FreeRTOS+TCP crashing on Cortex M4F and possible bug (MSP432E401Y)

I’m working with an MSP432E401Y processor development kit (MSP-EXP432E401Y) from Texas Instruments. The processor is an Arm Cortex M4F. The core FreeRTOSv202012.00 works well adapted from a TI sample project, and I’ve written an Ethernet driver for the board that can send and receive packets. The Ethernet interrupts work and I’ve verified with a debugger that none of the FreeRTOS Assert traps are causing entry into an infinite debugging loop. The processor speed is 120 MHz and is clocked from the default 25 MHz crystal. The compiler is the CCS TI compiler, not gcc.

However, once the prvIPTask is started, and a few seconds after the xSendEventStructToIPTask() is called, the processor crashes. After commenting out the xSendEventStructToIPTask(), the processor still continues to run.
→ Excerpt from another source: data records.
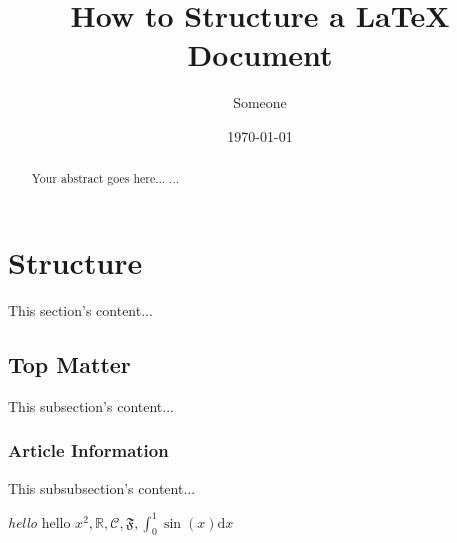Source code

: \documentclass{article}
\begin{document}
\title{How to Structure a LaTeX Document}
\author{Someone}
\date{\today}
\maketitle

\begin{abstract}
Your abstract goes here...
...
\end{abstract}


\section{Structure}
This section's content...

\subsection{Top Matter}
This subsection's content...

\subsubsection{Article Information}
This subsubsection's content...

\emph{hello} hello $x^2, \mathbb R, \mathcal C, \mathfrak F, \int_0^1 \sin(x) \mathrm d x$
\end{document}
I’ve also set up another task to blink an LED and the LED stops blinking when the processor crashes. The debugger loses contact with the processor. I think that the stack size is adequate for this processor and to ensure that the task can run. Here are the defines being used. heap_4.c is being used along with BufferAllocation_2.c.

#define ipconfigIP_TASK_STACK_SIZE_WORDS ( configMINIMAL_STACK_SIZE * 100 )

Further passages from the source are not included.